Last month, Republican presidential hopeful Herman Cain created waves with his response to CNN anchor Wolf Blitzer’s question about his ability to attract blacks to the Republican Party. Blitzer asked why the GOP is seen as “poison for African Americans.” Cain responded, “Many African Americans have been brainwashed into not being open-minded.” I believe that the problem is much deeper and more systemic than that. I believe that most Americans attach themselves to a particular party and lose sight of the fact that all political parties belong to the people.
That certainly appears to be the case in the District. For 40 years, since the District achieved home rule, its government has been led by Democrats. But what has a purely Democratic agenda delivered for the city and its African Americans?
African Americans in the District have made tremendous progress over the years. We have gained high-level positions in government and organizing, and we effectively manage nonprofits that have built communities. But with these achievements have come some enormous costs. The greed and corruption of legacy politics have become entrenched. We have allowed a privileged few to act as kingmakers, crowning as a result generations of lackluster politicians who seem not to have the District’s best interests at heart.

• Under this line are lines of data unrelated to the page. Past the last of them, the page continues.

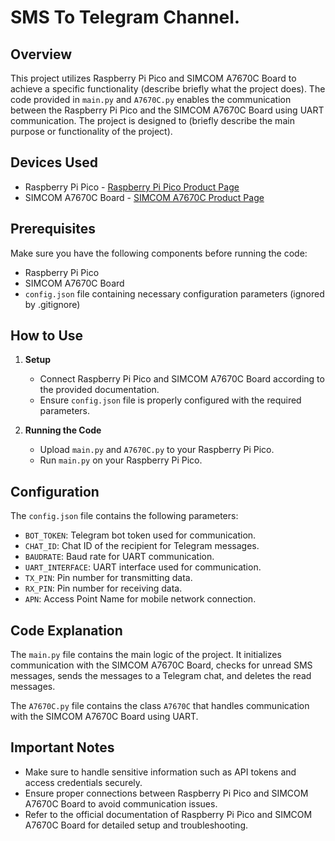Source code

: # SMS To Telegram Channel.
## Overview

This project utilizes Raspberry Pi Pico and SIMCOM A7670C Board to achieve a specific functionality (describe briefly what the project does). The code provided in `main.py` and `A7670C.py` enables the communication between the Raspberry Pi Pico and the SIMCOM A7670C Board using UART communication. The project is designed to (briefly describe the main purpose or functionality of the project).

## Devices Used

- Raspberry Pi Pico - [Raspberry Pi Pico Product Page](https://www.raspberrypi.com/products/raspberry-pi-pico/)
- SIMCOM A7670C Board - [SIMCOM A7670C Product Page](https://www.graylogix.in/product/sim-a7670c-4g-lte-ttl-modem)

## Prerequisites

Make sure you have the following components before running the code:

- Raspberry Pi Pico
- SIMCOM A7670C Board
- `config.json` file containing necessary configuration parameters (ignored by .gitignore)

## How to Use

1. **Setup**

   - Connect Raspberry Pi Pico and SIMCOM A7670C Board according to the provided documentation.
   - Ensure `config.json` file is properly configured with the required parameters.

2. **Running the Code**
   - Upload `main.py` and `A7670C.py` to your Raspberry Pi Pico.
   - Run `main.py` on your Raspberry Pi Pico.

## Configuration

The `config.json` file contains the following parameters:

- `BOT_TOKEN`: Telegram bot token used for communication.
- `CHAT_ID`: Chat ID of the recipient for Telegram messages.
- `BAUDRATE`: Baud rate for UART communication.
- `UART_INTERFACE`: UART interface used for communication.
- `TX_PIN`: Pin number for transmitting data.
- `RX_PIN`: Pin number for receiving data.
- `APN`: Access Point Name for mobile network connection.

## Code Explanation

The `main.py` file contains the main logic of the project. It initializes communication with the SIMCOM A7670C Board, checks for unread SMS messages, sends the messages to a Telegram chat, and deletes the read messages.

The `A7670C.py` file contains the class `A7670C` that handles communication with the SIMCOM A7670C Board using UART.

## Important Notes

- Make sure to handle sensitive information such as API tokens and access credentials securely.
- Ensure proper connections between Raspberry Pi Pico and SIMCOM A7670C Board to avoid communication issues.
- Refer to the official documentation of Raspberry Pi Pico and SIMCOM A7670C Board for detailed setup and troubleshooting.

These politicians have consistently spent more money to educate our children but have consistently failed to provide a quality education. We’ve entrusted them with bringing jobs and businesses to the city, but they have continually neglected Wards 7 and 8, where unemployment rates have long been at inexcusable levels. They have declared war on poverty in our neighborhoods, introducing “new and improved” programs. But still Ward 8 has a poverty rate of 35 percent.
The question remains: Who is leading our residents on a path to prosperity?

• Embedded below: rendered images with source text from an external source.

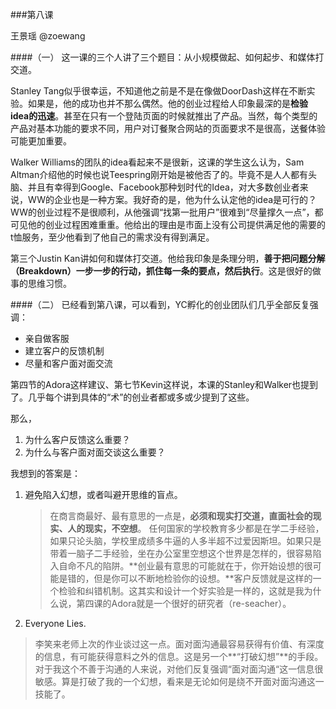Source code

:###第八课

王景瑶 @zoewang

####（一）
这一课的三个人讲了三个题目：从小规模做起、如何起步、和媒体打交道。

Stanley Tang似乎很幸运，不知道他之前是不是在像做DoorDash这样在不断实验。如果是，他的成功也并不那么偶然。他的创业过程给人印象最深的是**检验idea的迅速**。甚至在只有一个登陆页面的时候就推出了产品。当然，每个类型的产品对基本功能的要求不同，用户对订餐聚合网站的页面要求不是很高，送餐体验可能更加重要。

Walker Williams的团队的idea看起来不是很新，这课的学生这么认为，Sam Altman介绍他的时候也说Teespring刚开始是被他否了的。毕竟不是人人都有头脑、并且有幸得到Google、Facebook那种划时代的Idea，对大多数创业者来说，WW的企业也是一种方案。我好奇的是，他为什么认定他的idea是可行的？WW的创业过程不是很顺利，从他强调“找第一批用户”很难到“尽量撑久一点”，都可见他的创业过程困难重重。他给出的理由是市面上没有公司提供满足他的需要的t恤服务，至少他看到了他自己的需求没有得到满足。

第三个Justin Kan讲如何和媒体打交道。他给我印象是条理分明，**善于把问题分解（Breakdown）一步一步的行动，抓住每一条的要点，然后执行**。这是很好的做事的思维习惯。

####（二）
已经看到第八课，可以看到，YC孵化的创业团队们几乎全部反复强调：

* 亲自做客服
* 建立客户的反馈机制
* 尽量和客户面对面交流

第四节的Adora这样建议、第七节Kevin这样说，本课的Stanley和Walker也提到了。几乎每个讲到具体的“术”的创业者都或多或少提到了这些。

那么，

1. 为什么客户反馈这么重要？
2. 为什么与客户面对面交谈这么重要？

我想到的答案是：
1. 避免陷入幻想，或者叫避开思维的盲点。
   > 在商言商最好、最有意思的一点是，**必须和现实打交道，直面社会的现实、人的现实，不空想**。
   > 任何国家的学校教育多少都是在学二手经验，如果只论头脑，学校里成绩多牛逼的人多半超不过爱因斯坦。如果只是带着一脑子二手经验，坐在办公室里空想这个世界是怎样的，很容易陷入自命不凡的陷阱。**创业最有意思的可能就在于，你开始设想的很可能是错的，但是你可以不断地检验你的设想。**客户反馈就是这样的一个检验和纠错机制。这其实和设计一个好实验是一样的，这就是我为什么说，第四课的Adora就是一个很好的研究者（re-seacher）。

2. Everyone Lies. 
> 李笑来老师上次的作业谈过这一点。面对面沟通最容易获得有价值、有深度的信息，有可能获得意料之外的信息。这是另一个**“打破幻想”**的手段。对于我这个不善于沟通的人来说，对他们反复强调“面对面沟通“这一信息很敏感。算是打破了我的一个幻想，看来是无论如何是绕不开面对面沟通这一技能了。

A lack of political balance has created an alarming trend in our city. With only one cookie-cutter template from which to bring about change, we have created a local political class who all think, act and support the same platform. We seem to be afraid to change the status quo. We support corrupt leadership and blame the messengers who expose the truth, rather than facing facts and withdrawing our support.

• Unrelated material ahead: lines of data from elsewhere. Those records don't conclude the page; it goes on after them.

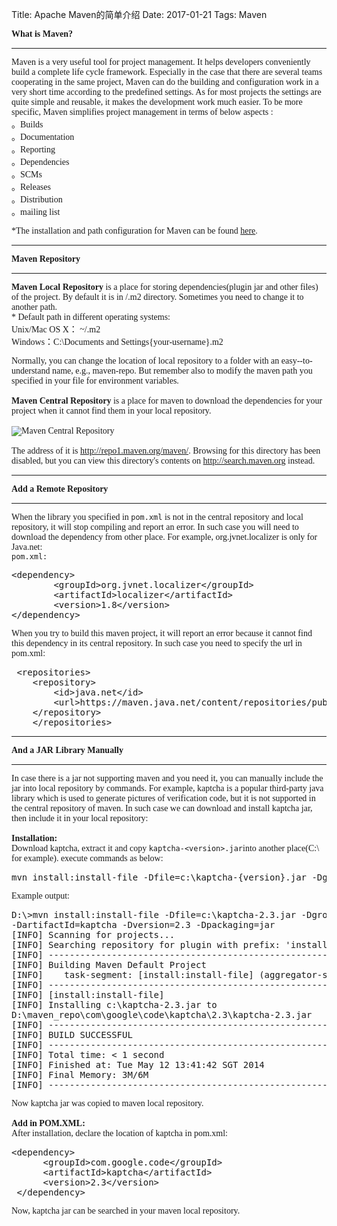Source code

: Title: Apache Maven的简单介绍
Date: 2017-01-21
Tags: Maven

<div><font face="Times New Roman"><p><strong>What is Maven?</strong>    </p>
<hr />
<p>Maven is a very useful tool for project management. It helps developers conveniently build a complete life cycle framework. Especially in the case that there are several teams cooperating in the same project, Maven can do the building and configuration work in a very short time according to the predefined settings. As for most projects the settings are quite simple and reusable, it makes the development work much easier. To be more specific, Maven simplifies project management in terms of below aspects :  <br />
。Builds   <br />
。Documentation   <br />
。Reporting  <br />
。Dependencies  <br />
。SCMs  <br />
。Releases  <br />
。Distribution  <br />
。mailing list    </p>
<p>*The installation and path configuration for Maven can be found <a href="http://www.hao-jiang.com/pages/operating-systems/mavenenvironment.html">here</a>.    </p>
<hr />
<p><strong>Maven Repository</strong></p>
<hr />
<p><strong>Maven Local Repository</strong> is a place for storing dependencies(plugin jar and other files) of the project. By default it is in /.m2 directory. Sometimes you need to change it to another path.  <br />
* Default path in different operating systems:  <br />
Unix/Mac OS X： ~/.m2  <br />
Windows：C:\Documents and Settings{your-username}.m2    </p>
<p>Normally, you can change the location of local repository to a folder with an easy--to-understand name, e.g., maven-repo. But remember also to modify the maven path you specified in your file for environment variables.  <br />
<br>
<strong>Maven Central Repository</strong> is a place for maven to download the dependencies for your project when it cannot find them in your local repository.   <br />
<br>
<img alt="Maven Central Repository" src="http://7xq8q3.com1.z0.glb.clouddn.com/maven-center-repository.png" />  <br />
<br>
The address of it is <a href="http://repo1.maven.org/maven/">http://repo1.maven.org/maven/</a>. Browsing for this directory has been disabled, but you can view this directory's contents on <a href="http://search.maven.org">http://search.maven.org</a> instead.     </p>
<hr />
<p><strong>Add a Remote Repository</strong></p>
<hr />
<p>When the library you specified in <code>pom.xml</code> is not in the central repository and local repository, it will stop compiling and report an error. In such case you will need to download the dependency from other place. For example, org.jvnet.localizer is only for Java.net:  <br />
<code>pom.xml:</code>     </p>
<div class="highlight"><pre><span></span><span class="nt">&lt;dependency&gt;</span>
        <span class="nt">&lt;groupId&gt;</span>org.jvnet.localizer<span class="nt">&lt;/groupId&gt;</span>
        <span class="nt">&lt;artifactId&gt;</span>localizer<span class="nt">&lt;/artifactId&gt;</span>
        <span class="nt">&lt;version&gt;</span>1.8<span class="nt">&lt;/version&gt;</span>
<span class="nt">&lt;/dependency&gt;</span>
</pre></div>


<p>When you try to build this maven project, it will report an error because it cannot find this dependency in its central repository. In such case you need to specify the url in pom.xml:    </p>
<div class="highlight"><pre><span></span> <span class="nt">&lt;repositories&gt;</span>
    <span class="nt">&lt;repository&gt;</span>
        <span class="nt">&lt;id&gt;</span>java.net<span class="nt">&lt;/id&gt;</span>
        <span class="nt">&lt;url&gt;</span>https://maven.java.net/content/repositories/public/<span class="nt">&lt;/url&gt;</span>
    <span class="nt">&lt;/repository&gt;</span>
    <span class="nt">&lt;/repositories&gt;</span>
</pre></div>


<hr />
<p><strong>And a JAR Library Manually</strong></p>
<hr />
<p>In case there is a jar not supporting maven and you need it, you can manually include the jar into local repository by commands. For example, kaptcha is a popular third-party java library which is used to generate pictures of verification code, but it is not supported in the central repository of maven. In such case we can download and install kaptcha jar, then include it in your local repository:    <br />
<br>
<strong>Installation:</strong>  <br />
Download kaptcha, extract it and copy <code>kaptcha-&lt;version&gt;.jar</code>into another place(C:\ for example). execute commands as below:    </p>
<div class="highlight"><pre><span></span>mvn install:install-file -Dfile=c:\kaptcha-{version}.jar -DgroupId=com.google.code -DartifactId=kaptcha -Dversion={version} -Dpackaging=jar
</pre></div>


<p>Example output:</p>
<div class="highlight"><pre><span></span>D:\&gt;mvn install:install-file -Dfile=c:\kaptcha-2.3.jar -DgroupId=com.google.code 
-DartifactId=kaptcha -Dversion=2.3 -Dpackaging=jar
[INFO] Scanning for projects...
[INFO] Searching repository for plugin with prefix: &#39;install&#39;.
[INFO] ------------------------------------------------------------------------
[INFO] Building Maven Default Project
[INFO]    task-segment: [install:install-file] (aggregator-style)
[INFO] ------------------------------------------------------------------------
[INFO] [install:install-file]
[INFO] Installing c:\kaptcha-2.3.jar to 
D:\maven_repo\com\google\code\kaptcha\2.3\kaptcha-2.3.jar
[INFO] ------------------------------------------------------------------------
[INFO] BUILD SUCCESSFUL
[INFO] ------------------------------------------------------------------------
[INFO] Total time: &lt; 1 second
[INFO] Finished at: Tue May 12 13:41:42 SGT 2014
[INFO] Final Memory: 3M/6M
[INFO] ------------------------------------------------------------------------
</pre></div>


<p>Now kaptcha jar was copied to maven local repository. <br />
<br>
<strong>Add in POM.XML:</strong>  <br />
After installation, declare the location of kaptcha in pom.xml:     </p>
<div class="highlight"><pre><span></span><span class="nt">&lt;dependency&gt;</span>
      <span class="nt">&lt;groupId&gt;</span>com.google.code<span class="nt">&lt;/groupId&gt;</span>
      <span class="nt">&lt;artifactId&gt;</span>kaptcha<span class="nt">&lt;/artifactId&gt;</span>
      <span class="nt">&lt;version&gt;</span>2.3<span class="nt">&lt;/version&gt;</span>
 <span class="nt">&lt;/dependency&gt;</span>
</pre></div>


<p>Now, kaptcha jar can be searched in your maven local repository.</p></font></div>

It doesn’t have to be this way. I see real opportunity for the District and all of its residents to bring about the changes that have eluded us for so long. That is why I am running to become the next D.C. Council member to represent Ward 7. That is why I am running as a Civil Rights Republican.
Those who question my association with the Republican Party should look back on what it means to be a Civil Rights Republican. The fact is that African Americans have played a considerable role in shaping both major parties. Neither party has been perfect, but our involvement in each has brought about positive outcomes — for us as a people and for our country. Booker T. Washington and Frederick Douglass were Republicans. In 1870, when Thomas Mundy Peterson became the first African American to vote under the 15th Amendment, he did so as a Republican.